Eaton had hoped to project the image — which he sketched by hand and modified digitally — onto the building at nighttime. But the surrounding city lights were too bright. So they scaled the light poles surreptitiously and taped over lights with cardboard to plunge the Meridian into temporary darkness.
Beginning on March 10, they outlined the entire image in gray spray paint, creating a sort of paint-by-numbers sketch they would spend nearly two weeks filling in.
It’s a monstrous job so Eaton enlisted help. He brought in his friend Jessup, who paints trains on the West Coast; New York’s Jason Pulgarin, whose art class Eaton addressed years ago; and Scott Johnson, a Miami native living in New York who happened to be down helping his girlfriend move.
The four switched from an all-night schedule to all-day, painting until it was too dark to see, usually 8 p.m. They stood for most of the 12-hour days, stopping only occasionally to rest their arms and legs after “surfing” the rigs which swayed from the wall. Some days, they got soaked, waited out the rain on the rigs, and continued on.

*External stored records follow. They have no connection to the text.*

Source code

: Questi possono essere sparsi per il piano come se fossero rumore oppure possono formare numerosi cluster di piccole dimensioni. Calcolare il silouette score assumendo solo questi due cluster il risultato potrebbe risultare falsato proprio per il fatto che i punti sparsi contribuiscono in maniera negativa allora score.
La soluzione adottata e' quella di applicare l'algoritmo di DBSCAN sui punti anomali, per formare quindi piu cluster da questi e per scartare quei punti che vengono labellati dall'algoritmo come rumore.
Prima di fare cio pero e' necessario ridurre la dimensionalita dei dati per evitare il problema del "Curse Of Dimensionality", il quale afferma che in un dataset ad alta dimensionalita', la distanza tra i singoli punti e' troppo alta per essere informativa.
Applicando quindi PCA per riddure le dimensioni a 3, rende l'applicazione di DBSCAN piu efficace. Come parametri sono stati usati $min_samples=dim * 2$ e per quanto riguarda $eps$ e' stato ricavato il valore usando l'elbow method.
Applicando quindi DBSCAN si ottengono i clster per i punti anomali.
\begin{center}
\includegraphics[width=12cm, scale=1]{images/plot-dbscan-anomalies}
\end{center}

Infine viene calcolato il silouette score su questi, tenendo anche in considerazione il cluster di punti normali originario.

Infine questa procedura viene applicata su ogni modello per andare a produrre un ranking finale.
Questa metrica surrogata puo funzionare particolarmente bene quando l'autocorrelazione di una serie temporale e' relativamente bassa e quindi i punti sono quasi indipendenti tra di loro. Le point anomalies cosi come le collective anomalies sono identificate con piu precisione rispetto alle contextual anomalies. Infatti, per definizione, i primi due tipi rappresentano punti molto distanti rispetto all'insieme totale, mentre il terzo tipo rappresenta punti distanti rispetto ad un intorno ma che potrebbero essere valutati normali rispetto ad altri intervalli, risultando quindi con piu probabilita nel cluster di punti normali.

“I still have sea legs,” Jessup said.
Sure, they thought about falling.
“But we were tethered to the building. If we fell off, we’d just dangle there, chillin’ until someone came to get us down,” Eaton said.

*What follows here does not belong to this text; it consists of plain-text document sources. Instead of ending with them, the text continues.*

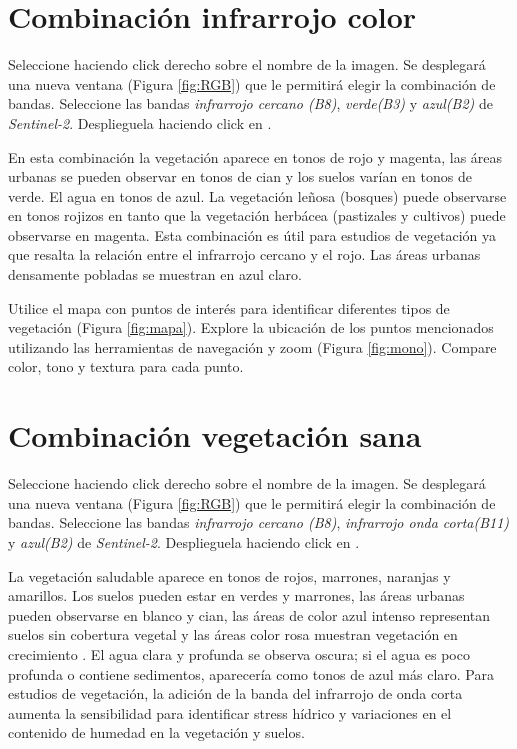 \section{Combinación infrarrojo color}
\label{sec:infrarrojocolor}

Seleccione  haciendo click derecho sobre el nombre de la imagen. Se desplegará una nueva ventana (Figura \ref{fig:RGB}) que le permitirá elegir la combinación de bandas. Seleccione las bandas \emph{infrarrojo cercano (B8)}, \emph{verde(B3)} y \emph{azul(B2)} de \emph{Sentinel-2}. Desplieguela haciendo click en .

En esta combinación la vegetación aparece en tonos de rojo y magenta, las áreas urbanas se pueden observar en tonos de cian y los suelos varían en tonos de verde. El agua en tonos de azul. La vegetación leñosa (bosques) puede observarse en tonos rojizos en tanto que la vegetación herbácea (pastizales y cultivos) puede observarse en magenta. Esta combinación es útil para estudios de vegetación ya que resalta la relación entre el infrarrojo cercano y el rojo. Las áreas urbanas densamente pobladas se muestran en azul claro.

Utilice el mapa con puntos de interés para identificar diferentes tipos de vegetación (Figura \ref{fig:mapa}). Explore la ubicación de los puntos mencionados utilizando las herramientas de navegación y zoom  (Figura \ref{fig:mono}). Compare color, tono y textura para cada punto.

\section{Combinación vegetación sana}
\label{sec:vegetacionsana}

Seleccione  haciendo click derecho sobre el nombre de la imagen. Se desplegará una nueva ventana (Figura \ref{fig:RGB}) que le permitirá elegir la combinación de bandas. Seleccione las bandas \emph{infrarrojo cercano (B8)}, \emph{infrarrojo onda corta(B11)} y \emph{azul(B2)} de \emph{Sentinel-2}. Desplieguela haciendo click en .

La vegetación saludable aparece en tonos de rojos, marrones, naranjas y amarillos. Los suelos pueden estar en verdes y marrones, las áreas urbanas pueden observarse en blanco y cian, las áreas de color azul intenso representan suelos sin cobertura vegetal y las áreas color rosa muestran vegetación en crecimiento . El agua clara y profunda se observa oscura; si el agua es poco profunda o contiene sedimentos, aparecería como tonos de azul más claro. Para estudios de vegetación, la adición de la banda del infrarrojo de onda corta aumenta la sensibilidad para identificar stress hídrico y variaciones en el contenido de humedad en la vegetación y suelos.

Sometimes, they just sat on the scaffolding to rest, listening to music, watching the ocean, feeling the breeze scented in acrylic paint.
“There are these really perfect moments,” Eaton said.
Dance hall reggae, rapper Big Daddy Kane and surf rock flowed from the rigs along with the chaca-chaca-chaca of spray-paint cans. (“It’s the big, funky beats that energize me for painting,” Eaton said.)
Neighbors stopped by to watch the image emerge. RoseAnn Maiorano, who lives in the nearby St. James Residence, an independent living apartment with the clearest view of the mural, stopped by daily to take pictures and to watch the men work through her binoculars.
“Look at the lines, the shapes the … everything! This is awesome,” she said. “The guy is a genius.”
Marilyn Hetherton, who also lives in the building, grew up five houses from the president of BellSouth in South Orange, N.J., and likes that the painting captures art and history.
“I had mixed emotions at first because I thought it was going to be like those ‘EM@’ paintings. But I’m liking it more and more as it goes up,” she said. “If your choice is this or a red brick wall, it seems like a pretty good idea.”
By noon on March 25, Eaton knew they would finally finish. Just after 7 p.m. with the sky still bright, Eaton rode the rig to the top for the last time, climbed off and raised his hands in celebration.
Back on the ground, his clothes, iPhone and watch spattered in paint — “All my stuff gets sacrificed to the paint,” Eaton said — his arms and neck glowing red with sunburn, he stood back to appreciate the finished work.
“Feels really damn good,” Eaton said, looking at the work with his hands on his waist, a cigarette hanging from his lip. (He’s trying to quit.)
He notices a few areas he might have done differently, never completely satisfied, like any artist. “I could be forever noodling with it.”
There is even one misstep that became part of the piece. Look closely and you can see a mouse pointer just below the collar of the woman in blue. It was on the laptop screen when they projected it and Shane and Eaton decided to leave it in as a joke.
It’s a tip of the hat to the art gods, like flubbing a line at rehearsal before a big show. It’s a reminder of the work that went into creating what will become an icon in downtown West Palm Beach.
“The camaraderie of that, the ups and downs. We shared a lot of laughs, overcame some obstacles and that’s cool,” Eaton said, “Because we did it all together.”
‘THE SPIRIT OF COMMUNICATION’
Artist:Tristan Eaton, of Los Angeles
Where: The eastern facing side of the Meridian building, 326 Fern St., downtown West Palm Beach.
HOW BIG IS IT?
7,000 — the square feet the mural covers
4 — the number of artists it took to complete the work
15 — days it took to complete the project on March 25
600 — cans of acrylic spray paint used to create the mural
35,000 — dollars RAM Realty paid Eaton to create the work.